[Stored data]
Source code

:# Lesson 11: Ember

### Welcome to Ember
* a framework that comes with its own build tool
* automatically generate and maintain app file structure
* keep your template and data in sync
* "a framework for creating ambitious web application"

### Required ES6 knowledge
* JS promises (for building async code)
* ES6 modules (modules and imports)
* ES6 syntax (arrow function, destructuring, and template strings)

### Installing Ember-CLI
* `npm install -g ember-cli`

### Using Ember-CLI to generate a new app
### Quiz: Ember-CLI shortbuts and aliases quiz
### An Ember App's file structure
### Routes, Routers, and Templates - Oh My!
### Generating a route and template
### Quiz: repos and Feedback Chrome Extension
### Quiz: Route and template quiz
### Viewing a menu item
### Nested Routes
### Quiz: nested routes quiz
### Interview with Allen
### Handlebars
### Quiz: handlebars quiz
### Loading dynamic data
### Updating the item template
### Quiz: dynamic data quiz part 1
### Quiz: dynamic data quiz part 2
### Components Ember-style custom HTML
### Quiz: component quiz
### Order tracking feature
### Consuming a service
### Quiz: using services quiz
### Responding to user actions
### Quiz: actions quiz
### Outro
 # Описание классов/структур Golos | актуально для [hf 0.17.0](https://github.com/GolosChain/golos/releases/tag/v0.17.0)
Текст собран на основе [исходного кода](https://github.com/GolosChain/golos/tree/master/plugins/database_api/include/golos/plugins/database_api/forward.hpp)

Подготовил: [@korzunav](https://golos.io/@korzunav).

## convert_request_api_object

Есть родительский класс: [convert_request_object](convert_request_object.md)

● **Prompt**: Go line by line through the data above and report each one that holds the string "file".

● **Result below**:
* automatically generate and maintain app file structure
### An Ember App's file structure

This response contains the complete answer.